• _Work task_
Every record, apart from its pictures, should be repeated exactly.

Collected data
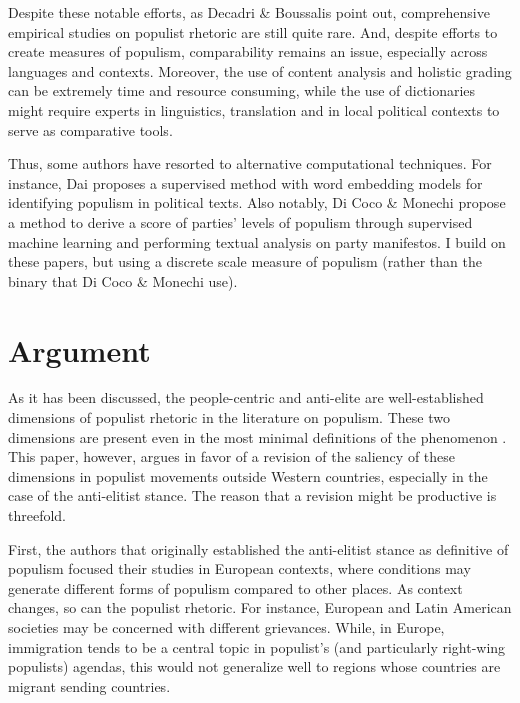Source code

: \documentclass[12pt,letterpaper]{article}
\begin{document}
Despite these notable efforts, as Decadri \& Boussalis\autocite{decadriPopulismPartyMembership2020} point out, comprehensive empirical studies on populist rhetoric are still quite rare. And, despite efforts to create measures of populism, comparability remains an issue, especially across languages and contexts. Moreover, the use of content analysis and holistic grading can be extremely time and resource consuming, while the use of dictionaries might require experts in linguistics, translation and in local political contexts to serve as comparative tools. 

Thus, some authors have resorted to alternative computational techniques. For instance, Dai \autocite{daiMeasuringPopulismContext} proposes a supervised method with word embedding models for identifying populism in political texts. Also notably, Di Coco \& Monechi \autocite{coccoHowPopulistAre2022} propose a method to derive a score of parties' levels of populism through supervised machine learning and performing textual analysis on party manifestos. I build on these papers, but using a discrete scale measure of populism (rather than the binary that Di Coco \& Monechi\autocite{coccoHowPopulistAre2022} use).

\section*{Argument} 

\vspace{.25cm}
\noindent As it has been discussed, the people-centric and anti-elite are well-established dimensions of populist rhetoric in the literature on populism. These two dimensions are present even in the most minimal definitions of the phenomenon \autocite{gurievPoliticalEconomyPopulism2022}. This paper, however, argues in favor of a revision of the saliency of these dimensions in populist movements outside Western countries, especially in the case of the anti-elitist stance. The reason that a revision might be productive is threefold. 

First, the authors that originally established the anti-elitist stance as definitive of populism focused their studies in European contexts, where conditions may generate different forms of populism compared to other places. As context changes, so can the populist rhetoric. For instance, European and Latin American societies may be concerned with different grievances. While, in Europe, immigration tends to be a central topic in populist's (and particularly right-wing populists) agendas, this would not generalize well to regions whose countries are migrant sending countries. 
\end{document}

• _Output for this exercise_
Source code

: \documentclass[12pt,letterpaper]{article}
\begin{document}
Despite these notable efforts, as Decadri \& Boussalis\autocite{decadriPopulismPartyMembership2020} point out, comprehensive empirical studies on populist rhetoric are still quite rare. And, despite efforts to create measures of populism, comparability remains an issue, especially across languages and contexts. Moreover, the use of content analysis and holistic grading can be extremely time and resource consuming, while the use of dictionaries might require experts in linguistics, translation and in local political contexts to serve as comparative tools. 

Thus, some authors have resorted to alternative computational techniques. For instance, Dai \autocite{daiMeasuringPopulismContext} proposes a supervised method with word embedding models for identifying populism in political texts. Also notably, Di Coco \& Monechi \autocite{coccoHowPopulistAre2022} propose a method to derive a score of parties' levels of populism through supervised machine learning and performing textual analysis on party manifestos. I build on these papers, but using a discrete scale measure of populism (rather than the binary that Di Coco \& Monechi\autocite{coccoHowPopulistAre2022} use).

\section*{Argument} 

\vspace{.25cm}
\noindent As it has been discussed, the people-centric and anti-elite are well-established dimensions of populist rhetoric in the literature on populism. These two dimensions are present even in the most minimal definitions of the phenomenon \autocite{gurievPoliticalEconomyPopulism2022}. This paper, however, argues in favor of a revision of the saliency of these dimensions in populist movements outside Western countries, especially in the case of the anti-elitist stance. The reason that a revision might be productive is threefold. 

First, the authors that originally established the anti-elitist stance as definitive of populism focused their studies in European contexts, where conditions may generate different forms of populism compared to other places. As context changes, so can the populist rhetoric. For instance, European and Latin American societies may be concerned with different grievances. While, in Europe, immigration tends to be a central topic in populist's (and particularly right-wing populists) agendas, this would not generalize well to regions whose countries are migrant sending countries. 
\end{document}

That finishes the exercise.